_Activity_. Restate word for word the lines of the material below, from the line with "[[Heritages/Mountaineer Samsaran|Mountaineer Samsaran]]" to the line with "[[Heritages/Wilderness Samsaran|Wilderness Samsaran]]", both lines included, and no others.

________________

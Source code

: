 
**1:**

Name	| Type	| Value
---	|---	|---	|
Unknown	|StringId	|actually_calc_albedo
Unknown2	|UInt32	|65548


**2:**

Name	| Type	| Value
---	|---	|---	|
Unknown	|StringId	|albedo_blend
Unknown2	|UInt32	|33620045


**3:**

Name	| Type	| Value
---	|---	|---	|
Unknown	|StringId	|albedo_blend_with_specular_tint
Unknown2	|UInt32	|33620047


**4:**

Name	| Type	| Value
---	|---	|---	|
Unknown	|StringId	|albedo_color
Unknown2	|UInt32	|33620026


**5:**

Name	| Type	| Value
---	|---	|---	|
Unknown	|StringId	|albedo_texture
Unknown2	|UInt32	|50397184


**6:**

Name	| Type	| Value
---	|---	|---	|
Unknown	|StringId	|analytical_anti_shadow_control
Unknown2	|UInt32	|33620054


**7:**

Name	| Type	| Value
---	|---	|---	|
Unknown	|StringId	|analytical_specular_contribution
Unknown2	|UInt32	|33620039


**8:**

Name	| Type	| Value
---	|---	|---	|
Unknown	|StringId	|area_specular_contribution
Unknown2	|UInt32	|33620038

________________

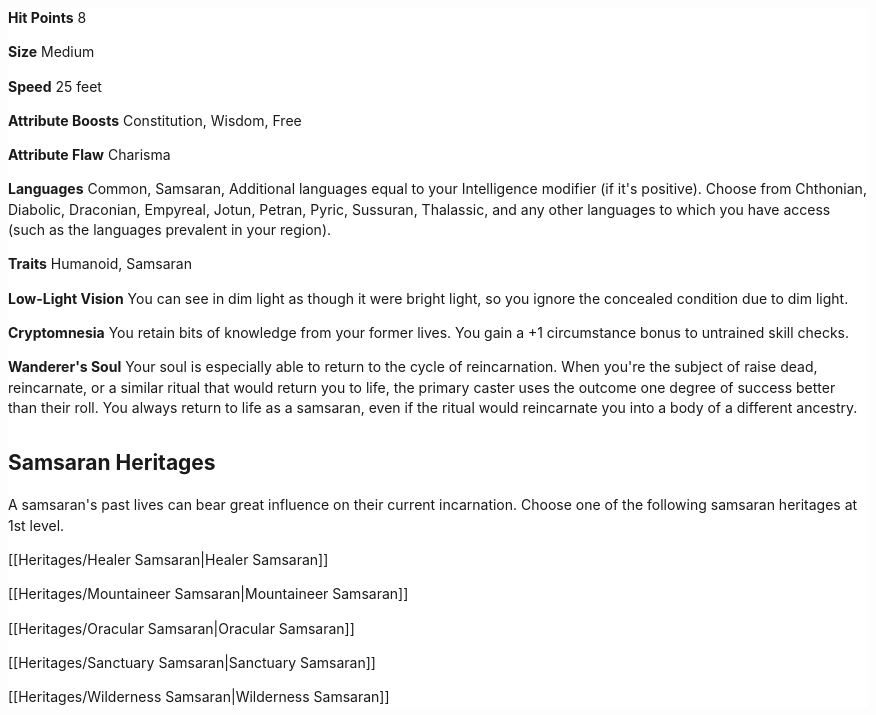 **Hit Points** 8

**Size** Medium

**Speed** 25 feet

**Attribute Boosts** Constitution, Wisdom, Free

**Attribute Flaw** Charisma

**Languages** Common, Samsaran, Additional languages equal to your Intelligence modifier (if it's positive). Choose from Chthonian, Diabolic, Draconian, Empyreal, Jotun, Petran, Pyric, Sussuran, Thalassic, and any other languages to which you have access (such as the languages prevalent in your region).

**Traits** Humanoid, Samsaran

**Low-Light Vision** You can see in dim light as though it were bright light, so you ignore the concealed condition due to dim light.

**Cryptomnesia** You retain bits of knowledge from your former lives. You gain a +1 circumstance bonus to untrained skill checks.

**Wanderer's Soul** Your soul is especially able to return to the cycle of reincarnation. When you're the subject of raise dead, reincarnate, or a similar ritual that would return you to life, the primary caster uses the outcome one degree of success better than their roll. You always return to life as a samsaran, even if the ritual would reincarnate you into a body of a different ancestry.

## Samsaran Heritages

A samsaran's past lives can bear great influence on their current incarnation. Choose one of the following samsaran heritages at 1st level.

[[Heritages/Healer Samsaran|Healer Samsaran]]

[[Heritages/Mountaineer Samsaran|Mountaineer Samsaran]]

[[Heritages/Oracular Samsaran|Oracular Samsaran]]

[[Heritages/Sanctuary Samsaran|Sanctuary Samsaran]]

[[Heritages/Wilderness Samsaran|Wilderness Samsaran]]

________________

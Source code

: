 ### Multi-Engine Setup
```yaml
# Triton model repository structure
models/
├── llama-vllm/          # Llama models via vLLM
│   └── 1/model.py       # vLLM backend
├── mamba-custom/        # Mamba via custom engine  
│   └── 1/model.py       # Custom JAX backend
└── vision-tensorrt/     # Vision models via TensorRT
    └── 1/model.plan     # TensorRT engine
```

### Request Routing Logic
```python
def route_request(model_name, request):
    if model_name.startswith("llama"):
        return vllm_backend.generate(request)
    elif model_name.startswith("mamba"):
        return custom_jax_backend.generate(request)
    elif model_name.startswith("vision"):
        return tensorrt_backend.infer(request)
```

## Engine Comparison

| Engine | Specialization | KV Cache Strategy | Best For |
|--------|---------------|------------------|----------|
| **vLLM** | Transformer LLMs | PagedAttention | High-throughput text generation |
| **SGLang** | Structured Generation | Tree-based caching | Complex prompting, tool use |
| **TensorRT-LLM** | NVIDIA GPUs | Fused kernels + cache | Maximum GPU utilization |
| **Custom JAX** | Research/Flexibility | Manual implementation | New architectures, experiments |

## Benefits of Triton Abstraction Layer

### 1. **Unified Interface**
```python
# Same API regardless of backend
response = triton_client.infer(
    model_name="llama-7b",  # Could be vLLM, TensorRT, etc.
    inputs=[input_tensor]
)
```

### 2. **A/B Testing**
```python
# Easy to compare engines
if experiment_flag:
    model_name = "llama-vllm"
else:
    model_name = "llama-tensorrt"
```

________________

_Answer to this task_.
[[Heritages/Mountaineer Samsaran|Mountaineer Samsaran]]

[[Heritages/Oracular Samsaran|Oracular Samsaran]]

[[Heritages/Sanctuary Samsaran|Sanctuary Samsaran]]

[[Heritages/Wilderness Samsaran|Wilderness Samsaran]]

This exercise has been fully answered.